**Records shown**
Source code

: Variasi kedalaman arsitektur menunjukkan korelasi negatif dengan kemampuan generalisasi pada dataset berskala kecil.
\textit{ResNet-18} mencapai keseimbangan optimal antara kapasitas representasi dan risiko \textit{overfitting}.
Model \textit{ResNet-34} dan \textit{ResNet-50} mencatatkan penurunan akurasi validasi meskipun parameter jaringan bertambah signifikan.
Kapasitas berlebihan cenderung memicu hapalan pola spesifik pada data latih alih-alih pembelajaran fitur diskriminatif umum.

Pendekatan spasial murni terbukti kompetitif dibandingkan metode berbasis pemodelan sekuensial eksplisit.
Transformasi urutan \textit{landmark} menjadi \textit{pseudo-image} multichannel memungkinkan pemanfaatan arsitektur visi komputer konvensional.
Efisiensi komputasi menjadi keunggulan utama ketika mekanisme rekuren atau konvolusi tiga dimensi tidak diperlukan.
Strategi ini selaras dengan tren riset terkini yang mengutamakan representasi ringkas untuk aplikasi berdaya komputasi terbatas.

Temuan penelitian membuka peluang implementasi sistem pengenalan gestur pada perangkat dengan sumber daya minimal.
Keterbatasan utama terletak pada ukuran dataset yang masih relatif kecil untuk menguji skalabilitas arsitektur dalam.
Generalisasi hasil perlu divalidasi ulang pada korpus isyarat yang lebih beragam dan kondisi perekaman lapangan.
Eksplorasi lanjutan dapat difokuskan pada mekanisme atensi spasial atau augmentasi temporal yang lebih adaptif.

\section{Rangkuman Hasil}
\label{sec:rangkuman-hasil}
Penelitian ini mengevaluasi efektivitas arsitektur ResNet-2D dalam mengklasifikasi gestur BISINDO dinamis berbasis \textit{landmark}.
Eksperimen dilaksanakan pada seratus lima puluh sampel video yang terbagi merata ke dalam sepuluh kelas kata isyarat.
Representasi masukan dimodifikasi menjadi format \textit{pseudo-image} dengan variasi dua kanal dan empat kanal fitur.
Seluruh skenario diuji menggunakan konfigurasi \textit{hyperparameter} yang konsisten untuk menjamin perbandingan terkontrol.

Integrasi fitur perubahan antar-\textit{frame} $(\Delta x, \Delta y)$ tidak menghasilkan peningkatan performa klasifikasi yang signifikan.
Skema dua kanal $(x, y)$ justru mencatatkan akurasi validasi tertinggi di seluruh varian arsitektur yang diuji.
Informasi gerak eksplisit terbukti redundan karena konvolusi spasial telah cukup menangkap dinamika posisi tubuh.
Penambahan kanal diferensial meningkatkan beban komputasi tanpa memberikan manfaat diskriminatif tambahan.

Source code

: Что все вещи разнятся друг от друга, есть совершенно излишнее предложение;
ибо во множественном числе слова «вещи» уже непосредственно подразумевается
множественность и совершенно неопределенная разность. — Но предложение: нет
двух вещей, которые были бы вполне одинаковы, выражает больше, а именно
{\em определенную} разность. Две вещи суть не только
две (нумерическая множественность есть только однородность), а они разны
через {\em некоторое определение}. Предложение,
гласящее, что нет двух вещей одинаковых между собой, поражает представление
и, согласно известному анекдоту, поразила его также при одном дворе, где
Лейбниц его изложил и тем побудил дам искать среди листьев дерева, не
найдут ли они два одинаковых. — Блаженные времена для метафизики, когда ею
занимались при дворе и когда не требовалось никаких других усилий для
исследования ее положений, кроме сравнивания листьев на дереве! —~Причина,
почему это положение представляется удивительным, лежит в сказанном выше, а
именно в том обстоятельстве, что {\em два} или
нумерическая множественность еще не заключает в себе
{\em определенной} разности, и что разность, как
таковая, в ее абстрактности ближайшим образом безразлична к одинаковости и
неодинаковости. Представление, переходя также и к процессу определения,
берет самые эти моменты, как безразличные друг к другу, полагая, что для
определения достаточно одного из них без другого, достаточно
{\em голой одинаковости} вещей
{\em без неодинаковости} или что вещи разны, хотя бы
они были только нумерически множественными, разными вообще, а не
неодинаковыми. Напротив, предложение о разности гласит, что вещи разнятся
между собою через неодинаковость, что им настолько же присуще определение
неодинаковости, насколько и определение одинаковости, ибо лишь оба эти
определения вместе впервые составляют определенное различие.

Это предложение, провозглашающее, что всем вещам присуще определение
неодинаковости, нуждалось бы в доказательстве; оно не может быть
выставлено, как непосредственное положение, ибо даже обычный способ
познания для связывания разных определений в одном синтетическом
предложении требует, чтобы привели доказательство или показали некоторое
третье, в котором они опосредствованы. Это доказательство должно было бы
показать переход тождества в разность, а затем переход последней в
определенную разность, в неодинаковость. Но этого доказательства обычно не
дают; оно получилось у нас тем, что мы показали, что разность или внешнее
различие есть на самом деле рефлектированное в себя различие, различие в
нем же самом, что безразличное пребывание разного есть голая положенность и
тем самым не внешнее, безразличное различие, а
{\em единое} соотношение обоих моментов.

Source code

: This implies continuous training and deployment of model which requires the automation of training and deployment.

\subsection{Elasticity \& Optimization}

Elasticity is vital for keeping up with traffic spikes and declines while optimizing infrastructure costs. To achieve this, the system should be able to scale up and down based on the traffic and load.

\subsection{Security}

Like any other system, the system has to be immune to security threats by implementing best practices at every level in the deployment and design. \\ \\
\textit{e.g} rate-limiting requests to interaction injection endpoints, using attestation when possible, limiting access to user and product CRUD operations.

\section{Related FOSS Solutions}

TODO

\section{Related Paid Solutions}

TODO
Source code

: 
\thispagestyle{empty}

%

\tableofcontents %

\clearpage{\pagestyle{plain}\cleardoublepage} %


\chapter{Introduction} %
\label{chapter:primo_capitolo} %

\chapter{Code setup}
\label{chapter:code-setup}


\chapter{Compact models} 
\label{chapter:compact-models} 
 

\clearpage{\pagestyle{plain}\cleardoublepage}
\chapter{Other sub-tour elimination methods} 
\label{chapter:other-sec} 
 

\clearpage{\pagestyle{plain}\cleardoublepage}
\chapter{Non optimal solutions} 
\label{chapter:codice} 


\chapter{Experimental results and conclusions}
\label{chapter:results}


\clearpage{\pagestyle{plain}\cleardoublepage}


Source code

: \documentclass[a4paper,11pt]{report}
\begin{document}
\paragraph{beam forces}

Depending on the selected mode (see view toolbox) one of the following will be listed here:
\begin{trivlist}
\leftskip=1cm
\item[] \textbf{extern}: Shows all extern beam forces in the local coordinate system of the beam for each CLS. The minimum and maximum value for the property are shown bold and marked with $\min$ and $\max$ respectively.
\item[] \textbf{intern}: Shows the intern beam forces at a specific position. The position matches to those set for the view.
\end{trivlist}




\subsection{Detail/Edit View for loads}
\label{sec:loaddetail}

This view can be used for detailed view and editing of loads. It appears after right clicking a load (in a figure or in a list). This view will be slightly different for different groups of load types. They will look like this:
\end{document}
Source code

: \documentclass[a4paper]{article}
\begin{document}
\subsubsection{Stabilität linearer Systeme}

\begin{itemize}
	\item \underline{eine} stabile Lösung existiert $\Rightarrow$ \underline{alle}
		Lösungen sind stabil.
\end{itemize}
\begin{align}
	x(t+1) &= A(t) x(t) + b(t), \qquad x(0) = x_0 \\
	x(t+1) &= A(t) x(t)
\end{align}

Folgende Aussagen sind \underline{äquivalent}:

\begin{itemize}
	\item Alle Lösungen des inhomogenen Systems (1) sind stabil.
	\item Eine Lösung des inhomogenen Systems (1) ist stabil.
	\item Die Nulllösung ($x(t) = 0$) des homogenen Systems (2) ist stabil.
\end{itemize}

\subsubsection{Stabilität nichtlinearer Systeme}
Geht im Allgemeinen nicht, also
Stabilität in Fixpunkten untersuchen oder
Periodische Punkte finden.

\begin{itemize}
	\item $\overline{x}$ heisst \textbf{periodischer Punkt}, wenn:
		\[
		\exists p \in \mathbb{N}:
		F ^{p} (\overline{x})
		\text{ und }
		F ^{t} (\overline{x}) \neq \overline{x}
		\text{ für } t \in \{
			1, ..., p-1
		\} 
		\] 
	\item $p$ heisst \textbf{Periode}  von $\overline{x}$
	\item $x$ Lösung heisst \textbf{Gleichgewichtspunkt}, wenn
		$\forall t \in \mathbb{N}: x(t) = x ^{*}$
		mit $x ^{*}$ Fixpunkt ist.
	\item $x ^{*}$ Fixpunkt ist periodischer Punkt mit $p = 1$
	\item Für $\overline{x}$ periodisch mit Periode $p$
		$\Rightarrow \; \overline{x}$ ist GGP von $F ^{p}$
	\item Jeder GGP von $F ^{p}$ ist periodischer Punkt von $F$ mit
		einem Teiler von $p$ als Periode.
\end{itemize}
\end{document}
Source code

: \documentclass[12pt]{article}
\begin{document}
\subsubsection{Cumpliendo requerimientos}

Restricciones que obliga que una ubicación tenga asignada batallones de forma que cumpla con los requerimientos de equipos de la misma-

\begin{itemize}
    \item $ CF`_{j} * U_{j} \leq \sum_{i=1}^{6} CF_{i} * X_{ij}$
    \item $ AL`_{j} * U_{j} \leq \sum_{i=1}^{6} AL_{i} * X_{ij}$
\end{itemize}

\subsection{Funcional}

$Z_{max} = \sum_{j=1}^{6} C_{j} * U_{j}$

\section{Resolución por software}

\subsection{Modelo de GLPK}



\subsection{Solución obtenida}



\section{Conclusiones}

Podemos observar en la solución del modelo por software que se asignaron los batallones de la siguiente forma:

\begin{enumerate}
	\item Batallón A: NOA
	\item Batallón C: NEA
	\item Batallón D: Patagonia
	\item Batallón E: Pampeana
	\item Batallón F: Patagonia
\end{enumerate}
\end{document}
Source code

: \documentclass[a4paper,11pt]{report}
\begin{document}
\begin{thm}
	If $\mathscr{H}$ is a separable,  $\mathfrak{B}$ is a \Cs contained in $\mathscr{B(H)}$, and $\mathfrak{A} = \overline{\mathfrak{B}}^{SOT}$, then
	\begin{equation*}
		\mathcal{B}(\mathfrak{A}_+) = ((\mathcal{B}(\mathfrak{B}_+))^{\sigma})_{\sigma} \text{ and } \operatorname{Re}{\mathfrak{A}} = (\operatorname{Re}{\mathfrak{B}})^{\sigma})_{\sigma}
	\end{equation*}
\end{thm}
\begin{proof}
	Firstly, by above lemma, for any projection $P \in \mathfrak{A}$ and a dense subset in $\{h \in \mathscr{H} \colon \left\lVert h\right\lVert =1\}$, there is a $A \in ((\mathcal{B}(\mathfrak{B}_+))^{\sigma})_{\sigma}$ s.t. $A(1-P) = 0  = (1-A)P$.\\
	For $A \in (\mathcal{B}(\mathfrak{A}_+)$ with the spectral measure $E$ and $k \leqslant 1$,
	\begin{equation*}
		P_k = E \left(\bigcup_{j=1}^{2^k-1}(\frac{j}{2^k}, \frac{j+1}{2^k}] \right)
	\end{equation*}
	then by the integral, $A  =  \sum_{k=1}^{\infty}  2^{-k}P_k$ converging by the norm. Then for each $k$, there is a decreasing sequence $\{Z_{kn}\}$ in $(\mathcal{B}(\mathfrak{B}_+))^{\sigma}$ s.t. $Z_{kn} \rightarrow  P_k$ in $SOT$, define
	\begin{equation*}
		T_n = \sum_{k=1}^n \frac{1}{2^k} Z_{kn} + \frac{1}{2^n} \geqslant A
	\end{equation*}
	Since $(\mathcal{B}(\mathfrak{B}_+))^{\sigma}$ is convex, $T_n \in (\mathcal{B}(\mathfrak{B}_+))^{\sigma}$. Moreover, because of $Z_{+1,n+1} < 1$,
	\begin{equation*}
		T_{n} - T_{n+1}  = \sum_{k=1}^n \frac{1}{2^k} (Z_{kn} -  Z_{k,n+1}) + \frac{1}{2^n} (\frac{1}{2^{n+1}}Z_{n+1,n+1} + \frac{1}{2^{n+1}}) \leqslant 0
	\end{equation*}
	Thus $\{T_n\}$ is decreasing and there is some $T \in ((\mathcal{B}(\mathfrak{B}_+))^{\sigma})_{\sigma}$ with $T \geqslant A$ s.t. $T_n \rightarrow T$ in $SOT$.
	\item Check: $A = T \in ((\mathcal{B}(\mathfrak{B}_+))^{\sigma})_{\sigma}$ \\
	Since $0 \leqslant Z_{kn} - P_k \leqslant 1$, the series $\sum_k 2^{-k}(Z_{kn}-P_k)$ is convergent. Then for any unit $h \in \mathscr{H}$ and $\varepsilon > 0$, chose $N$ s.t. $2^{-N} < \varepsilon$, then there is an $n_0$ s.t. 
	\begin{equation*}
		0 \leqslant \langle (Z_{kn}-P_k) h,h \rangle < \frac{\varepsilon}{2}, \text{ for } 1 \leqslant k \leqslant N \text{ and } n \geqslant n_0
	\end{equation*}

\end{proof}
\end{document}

**Your task**
Please write out, exactly as they appear above, only the lines in the stretch from the line with "T$ in $SOT$." through the line with "Check: $A = T".

**Answer**
	Thus $\{T_n\}$ is decreasing and there is some $T \in ((\mathcal{B}(\mathfrak{B}_+))^{\sigma})_{\sigma}$ with $T \geqslant A$ s.t. $T_n \rightarrow T$ in $SOT$.
	\item Check: $A = T \in ((\mathcal{B}(\mathfrak{B}_+))^{\sigma})_{\sigma}$ \\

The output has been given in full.